**What is being asked**
Show, in full, each line of the data that contains "begin".
[The input Boundary: Start]
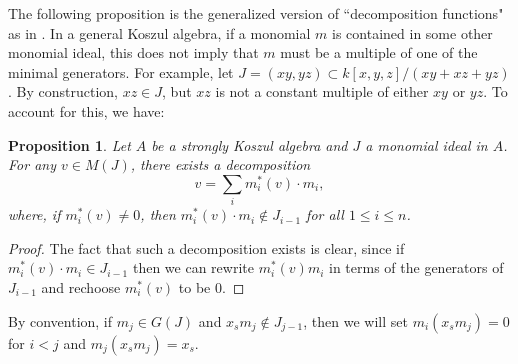 \documentclass[10pt]{amsart}
\newtheorem{prop}[theorem]{Proposition}
\theoremstyle{definition}
\newtheorem{definition}[theorem]{Definition}
\theoremstyle{remark}
\newtheorem{the context}[theorem]{The Context}
\numberwithin{equation}{theorem}
\numberwithin{equation}{section}
\newcommand{\keller}[1]{{\color{orange} \sf KELLER: [#1]}}
\renewcommand{\leq}{\leqslant}
\begin{document}
The following proposition is the generalized version of ``decomposition functions" as in \cite{herzog2002resolutions}. In a general Koszul algebra, if a monomial $m$ is contained in some other monomial ideal, this does not imply that $m$ must be a multiple of one of the minimal generators. For example, let $J = (xy,yz) \subset k[x,y,z]/(xy+xz+yz)$. By construction, $xz \in J$, but $xz$ is not a constant multiple of either $xy$ or $yz$. To account for this, we have:

\begin{prop}\label{prop:theDecomp}
Let $A$ be a strongly Koszul algebra and $J$ a monomial ideal in $A$. For any $v \in M(J)$, there exists a decomposition
$$v = \sum_i m_i^* (v) \cdot m_i,$$
where, if $m_i^* (v) \neq 0$, then $m_i^* (v) \cdot m_i \notin J_{i-1}$ for all $1 \leq i \leq n$.
\end{prop}

\begin{proof}
The fact that such a decomposition exists is clear, since if $m_i^* (v) \cdot m_i \in J_{i-1}$ then we can rewrite $m_i^* (v) m_i$ in terms of the generators of $J_{i-1}$ and rechoose $m_i^* (v)$ to be $0$.
\end{proof}

By convention, if $m_j \in G(J)$ and $x_s m_j \notin J_{j-1}$, then we will set $m_i (x_s m_j) = 0$ for $i < j$ and $m_j (x_s m_j) = x_s$.




\end{document}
[The input Boundary: End]
**Reply to the task**
\begin{document}
\begin{prop}\label{prop:theDecomp}
\begin{proof}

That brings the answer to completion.